Após o grande êxito alcançado pelo filme The Incredibles: Os Super-Heróis (2004), Brad Bird apresenta-nos em 2007 mais uma extraordinária animação da Pixar, Ratatui. Nesta longa-metragem vemo-nos envolvidos num emocionante roteiro que conta a história de um rato que sonha vir a ser um chefe de cozinha.

Ratatui relata o percurso de Remy, um rato que coabita com a sua família no sótão da casa de uma senhora idosa. Desde pequeno que possui um olfato e um paladar bastante apurados, os quais o levam a desenvolver uma paixão pela cozinha e pelos sabores e texturas dos alimentos. Ao longo dos seus anos a habitar clandestinamente aquela casa, passa a assistir ao programa de culinária de Gusteau, um famoso chefe de cozinha, que se torna a maior inspiração do pequeno aprendiz.

Durante a sua aventura e após ter-se perdido da sua família, momento em que o roteiro realmente avança, o protagonista de quatro patas é acompanhado pelo falecido chefe Gusteau, que surge como produto da sua imaginação, dando voz à sua consciência. Este leva-o até ao seu restaurante, onde se depara com Linguini, um rapaz desajeitado que se prepara para arruinar uma sopa. Remy ajuda-o, impedindo a sopa de ser servida como um desastre.
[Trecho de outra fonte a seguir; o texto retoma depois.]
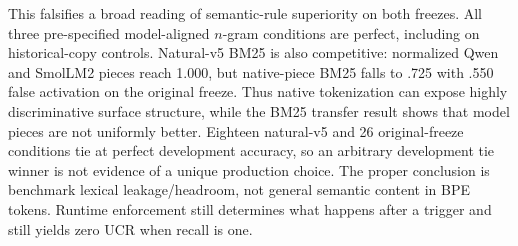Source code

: \documentclass[11pt]{article}
\begin{document}
\begin{table}[t]
\centering\scriptsize
\caption{Matched trigger classification. Acc.=binary accuracy, Rec.=retrieval
recall, FA=false activation. Native rows use raw model pieces and token
unigrams+bigrams. The 80-example freeze uses its disjoint 160/40 policy
train/development sets; natural-v5 uses its own 96/32 split.}
\label{tab:tokenizer-trigger}
\end{table}

This falsifies a broad reading of semantic-rule superiority on both freezes.
All three pre-specified model-aligned $n$-gram conditions are perfect, including
on historical-copy controls. Natural-v5 BM25 is also competitive: normalized
Qwen and SmolLM2 pieces reach 1.000, but native-piece BM25 falls to .725 with
.550 false activation on the original freeze. Thus native tokenization can
expose highly discriminative surface structure, while the BM25 transfer result
shows that model pieces are not uniformly better. Eighteen natural-v5 and 26
original-freeze conditions tie at perfect development accuracy, so an arbitrary
development tie winner is not evidence of a unique production choice. The
proper conclusion is benchmark lexical leakage/headroom, not general semantic
content in BPE tokens. Runtime enforcement still determines what happens after
a trigger and still yields zero UCR when recall is one.
\end{document}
Depois de ser avistado pelos restantes cozinheiros, mas salvo por Linguini que reconhecera o seu talento, estes fazem um acordo, em que o pequeno chefe poderá realizar os seus desejos de cozinhar, enquanto ajuda o jovem a salvar a sua reputação. Desta forma, surge uma amizade improvável que guiará o seguimento da história.

A narrativa decorre em Paris, na cidade das luzes, onde reside uma atmosfera de romance e esperança. Como já é comum nas obras cinematográficas que a Pixar nos oferece, a premissa principal que envolve o filme sustém a ideia de que podemos ser aquilo que quisermos e que nenhum sonho é impossível ou absurdo. Neste caso, o roteiro gira à volta da ideia de que todos podemos cozinhar, frase que o chefe Gusteau sempre defendeu. Esta ideia foi alimentando o desejo de Remy, o que cria uma nítida ironia. Para além de não serem humanos, os ratos são associados à falta de higiene, acabando por ser dos últimos animais que ansiamos encontrar numa cozinha.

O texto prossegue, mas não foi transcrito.